- **Data records**
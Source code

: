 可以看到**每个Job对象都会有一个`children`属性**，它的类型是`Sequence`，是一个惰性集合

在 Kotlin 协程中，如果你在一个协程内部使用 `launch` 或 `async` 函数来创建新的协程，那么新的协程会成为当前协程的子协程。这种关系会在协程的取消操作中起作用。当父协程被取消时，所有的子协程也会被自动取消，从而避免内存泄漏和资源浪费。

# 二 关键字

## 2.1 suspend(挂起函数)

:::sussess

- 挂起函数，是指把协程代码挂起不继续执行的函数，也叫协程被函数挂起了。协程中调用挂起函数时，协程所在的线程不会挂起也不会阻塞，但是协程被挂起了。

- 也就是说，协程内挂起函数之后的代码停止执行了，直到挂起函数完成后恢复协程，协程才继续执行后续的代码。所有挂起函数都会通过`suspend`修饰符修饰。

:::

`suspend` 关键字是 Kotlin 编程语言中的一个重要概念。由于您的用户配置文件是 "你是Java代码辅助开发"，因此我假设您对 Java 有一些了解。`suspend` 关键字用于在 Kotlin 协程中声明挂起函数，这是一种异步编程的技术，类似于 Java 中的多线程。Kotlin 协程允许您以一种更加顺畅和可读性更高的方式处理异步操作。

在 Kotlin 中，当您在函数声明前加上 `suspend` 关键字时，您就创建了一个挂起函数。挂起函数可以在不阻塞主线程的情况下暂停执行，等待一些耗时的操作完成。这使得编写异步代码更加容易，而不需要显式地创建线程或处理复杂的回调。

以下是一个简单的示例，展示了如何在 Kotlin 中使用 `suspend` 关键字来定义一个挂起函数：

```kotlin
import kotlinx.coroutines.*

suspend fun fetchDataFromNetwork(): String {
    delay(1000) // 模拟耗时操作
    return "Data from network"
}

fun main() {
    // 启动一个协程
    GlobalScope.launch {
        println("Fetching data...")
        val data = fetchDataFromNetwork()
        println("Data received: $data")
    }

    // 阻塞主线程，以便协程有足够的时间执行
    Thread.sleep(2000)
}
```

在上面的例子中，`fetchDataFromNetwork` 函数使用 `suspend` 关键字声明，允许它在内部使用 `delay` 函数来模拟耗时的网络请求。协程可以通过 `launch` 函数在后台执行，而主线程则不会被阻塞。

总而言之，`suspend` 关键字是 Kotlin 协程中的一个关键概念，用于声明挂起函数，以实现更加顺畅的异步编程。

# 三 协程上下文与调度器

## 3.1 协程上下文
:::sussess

- **Your task**
Copy each line above that contains the word "launch".

- **Solution to this exercise**
在 Kotlin 协程中，如果你在一个协程内部使用 `launch` 或 `async` 函数来创建新的协程，那么新的协程会成为当前协程的子协程。这种关系会在协程的取消操作中起作用。当父协程被取消时，所有的子协程也会被自动取消，从而避免内存泄漏和资源浪费。
    GlobalScope.launch {
在上面的例子中，`fetchDataFromNetwork` 函数使用 `suspend` 关键字声明，允许它在内部使用 `delay` 函数来模拟耗时的网络请求。协程可以通过 `launch` 函数在后台执行，而主线程则不会被阻塞。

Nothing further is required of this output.